- What the exercise asks: Would you return the lines from the one that contains "不可重入函数一旦被打断，再次" to the last line of the entries below, exactly and with nothing added?

- Data shown:

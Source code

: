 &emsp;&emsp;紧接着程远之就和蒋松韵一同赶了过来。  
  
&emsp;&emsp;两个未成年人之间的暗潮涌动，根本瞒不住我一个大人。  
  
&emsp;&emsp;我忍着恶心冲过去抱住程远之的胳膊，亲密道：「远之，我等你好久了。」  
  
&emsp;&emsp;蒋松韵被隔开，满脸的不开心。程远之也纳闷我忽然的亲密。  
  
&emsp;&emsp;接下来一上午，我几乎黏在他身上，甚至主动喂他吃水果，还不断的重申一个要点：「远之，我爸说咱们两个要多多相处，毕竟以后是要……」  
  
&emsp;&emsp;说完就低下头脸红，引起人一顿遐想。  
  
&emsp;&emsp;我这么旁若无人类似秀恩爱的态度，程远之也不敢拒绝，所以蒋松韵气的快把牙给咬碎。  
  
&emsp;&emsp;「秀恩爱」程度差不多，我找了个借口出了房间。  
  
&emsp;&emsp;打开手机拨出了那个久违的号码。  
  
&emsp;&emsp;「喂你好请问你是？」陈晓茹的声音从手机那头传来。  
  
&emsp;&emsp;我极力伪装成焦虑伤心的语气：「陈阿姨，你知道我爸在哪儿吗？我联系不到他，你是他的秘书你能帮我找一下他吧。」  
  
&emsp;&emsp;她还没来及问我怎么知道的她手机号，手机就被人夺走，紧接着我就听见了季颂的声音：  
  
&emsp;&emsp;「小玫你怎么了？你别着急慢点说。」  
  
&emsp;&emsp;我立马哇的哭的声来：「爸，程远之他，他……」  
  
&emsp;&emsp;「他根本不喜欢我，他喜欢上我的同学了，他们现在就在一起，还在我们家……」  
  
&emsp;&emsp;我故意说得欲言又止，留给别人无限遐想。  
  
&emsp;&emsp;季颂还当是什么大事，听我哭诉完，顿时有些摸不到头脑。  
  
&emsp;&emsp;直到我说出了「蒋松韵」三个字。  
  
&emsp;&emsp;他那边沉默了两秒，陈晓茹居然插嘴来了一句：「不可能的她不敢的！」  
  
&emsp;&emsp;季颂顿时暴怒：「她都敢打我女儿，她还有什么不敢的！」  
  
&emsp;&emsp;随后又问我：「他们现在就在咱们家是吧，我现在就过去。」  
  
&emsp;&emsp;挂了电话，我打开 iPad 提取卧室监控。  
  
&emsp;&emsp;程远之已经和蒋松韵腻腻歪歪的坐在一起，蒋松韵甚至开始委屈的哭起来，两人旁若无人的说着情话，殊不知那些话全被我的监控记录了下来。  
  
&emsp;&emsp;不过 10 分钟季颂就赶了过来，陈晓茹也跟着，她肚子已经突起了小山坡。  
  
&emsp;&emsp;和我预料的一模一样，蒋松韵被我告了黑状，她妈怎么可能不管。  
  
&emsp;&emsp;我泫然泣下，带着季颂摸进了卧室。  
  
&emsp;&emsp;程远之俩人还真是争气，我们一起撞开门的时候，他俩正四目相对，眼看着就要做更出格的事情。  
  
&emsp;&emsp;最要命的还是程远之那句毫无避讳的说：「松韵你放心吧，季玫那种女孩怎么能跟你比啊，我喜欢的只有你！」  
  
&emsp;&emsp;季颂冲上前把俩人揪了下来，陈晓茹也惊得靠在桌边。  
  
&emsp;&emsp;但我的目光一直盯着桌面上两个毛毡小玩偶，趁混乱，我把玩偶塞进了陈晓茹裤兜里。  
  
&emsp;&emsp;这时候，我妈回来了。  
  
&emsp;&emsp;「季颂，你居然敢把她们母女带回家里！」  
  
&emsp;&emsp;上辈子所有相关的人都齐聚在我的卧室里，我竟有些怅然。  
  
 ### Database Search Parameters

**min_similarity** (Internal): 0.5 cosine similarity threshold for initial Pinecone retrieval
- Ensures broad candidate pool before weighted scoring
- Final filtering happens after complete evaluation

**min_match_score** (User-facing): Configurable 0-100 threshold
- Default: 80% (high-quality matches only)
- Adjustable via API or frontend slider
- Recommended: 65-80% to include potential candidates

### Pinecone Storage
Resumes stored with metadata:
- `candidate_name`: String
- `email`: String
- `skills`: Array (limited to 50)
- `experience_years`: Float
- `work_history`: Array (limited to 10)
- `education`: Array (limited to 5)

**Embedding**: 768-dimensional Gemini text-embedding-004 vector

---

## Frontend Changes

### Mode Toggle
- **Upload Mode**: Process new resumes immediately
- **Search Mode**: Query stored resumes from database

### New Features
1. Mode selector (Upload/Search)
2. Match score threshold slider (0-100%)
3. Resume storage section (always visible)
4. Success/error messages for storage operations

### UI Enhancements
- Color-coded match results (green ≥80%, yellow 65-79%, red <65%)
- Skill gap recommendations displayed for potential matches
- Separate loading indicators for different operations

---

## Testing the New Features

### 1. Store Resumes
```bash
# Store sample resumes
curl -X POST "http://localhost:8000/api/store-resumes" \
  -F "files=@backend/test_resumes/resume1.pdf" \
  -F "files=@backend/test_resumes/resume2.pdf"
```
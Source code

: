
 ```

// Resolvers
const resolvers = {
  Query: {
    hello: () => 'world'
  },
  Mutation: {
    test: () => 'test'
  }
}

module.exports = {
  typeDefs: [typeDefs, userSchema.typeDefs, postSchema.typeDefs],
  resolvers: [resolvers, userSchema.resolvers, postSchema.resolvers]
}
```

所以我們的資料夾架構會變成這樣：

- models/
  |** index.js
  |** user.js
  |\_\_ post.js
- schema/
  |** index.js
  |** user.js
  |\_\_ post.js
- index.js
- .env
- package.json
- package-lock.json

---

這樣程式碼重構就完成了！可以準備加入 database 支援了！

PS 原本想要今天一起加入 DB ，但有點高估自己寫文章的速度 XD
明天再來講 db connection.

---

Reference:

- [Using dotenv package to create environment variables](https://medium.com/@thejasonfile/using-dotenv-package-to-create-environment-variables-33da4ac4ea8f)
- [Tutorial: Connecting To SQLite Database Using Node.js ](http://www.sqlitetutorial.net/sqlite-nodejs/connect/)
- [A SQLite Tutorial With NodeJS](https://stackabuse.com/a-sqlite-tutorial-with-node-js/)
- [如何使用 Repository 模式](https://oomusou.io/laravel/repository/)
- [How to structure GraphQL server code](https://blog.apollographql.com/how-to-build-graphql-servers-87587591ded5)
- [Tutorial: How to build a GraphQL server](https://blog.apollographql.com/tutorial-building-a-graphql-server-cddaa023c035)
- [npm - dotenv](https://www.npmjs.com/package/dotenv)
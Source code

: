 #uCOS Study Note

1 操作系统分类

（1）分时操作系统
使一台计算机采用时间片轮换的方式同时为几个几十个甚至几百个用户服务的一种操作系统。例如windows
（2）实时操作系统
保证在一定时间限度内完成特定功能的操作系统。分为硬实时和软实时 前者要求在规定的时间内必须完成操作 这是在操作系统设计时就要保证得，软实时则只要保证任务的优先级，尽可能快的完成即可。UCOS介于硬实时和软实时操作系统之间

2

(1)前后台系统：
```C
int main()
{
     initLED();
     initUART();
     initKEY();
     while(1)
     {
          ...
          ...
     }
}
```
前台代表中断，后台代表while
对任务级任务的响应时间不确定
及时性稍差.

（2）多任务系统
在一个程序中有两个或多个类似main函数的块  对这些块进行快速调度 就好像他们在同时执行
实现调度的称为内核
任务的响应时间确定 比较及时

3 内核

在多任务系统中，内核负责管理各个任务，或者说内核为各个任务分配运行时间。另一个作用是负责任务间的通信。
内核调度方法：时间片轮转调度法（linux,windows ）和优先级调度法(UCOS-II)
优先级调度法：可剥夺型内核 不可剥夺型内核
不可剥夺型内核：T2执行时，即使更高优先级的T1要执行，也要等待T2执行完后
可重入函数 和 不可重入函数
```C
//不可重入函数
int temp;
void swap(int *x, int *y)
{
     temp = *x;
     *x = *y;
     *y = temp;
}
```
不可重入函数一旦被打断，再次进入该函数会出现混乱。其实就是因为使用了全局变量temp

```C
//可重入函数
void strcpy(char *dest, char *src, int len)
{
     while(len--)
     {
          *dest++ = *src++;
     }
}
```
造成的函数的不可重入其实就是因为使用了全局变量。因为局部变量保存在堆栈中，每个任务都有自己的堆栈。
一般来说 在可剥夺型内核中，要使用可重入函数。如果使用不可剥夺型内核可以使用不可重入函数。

- Response:
不可重入函数一旦被打断，再次进入该函数会出现混乱。其实就是因为使用了全局变量temp

```C
//可重入函数
void strcpy(char *dest, char *src, int len)
{
     while(len--)
     {
          *dest++ = *src++;
     }
}
```
造成的函数的不可重入其实就是因为使用了全局变量。因为局部变量保存在堆栈中，每个任务都有自己的堆栈。
一般来说 在可剥夺型内核中，要使用可重入函数。如果使用不可剥夺型内核可以使用不可重入函数。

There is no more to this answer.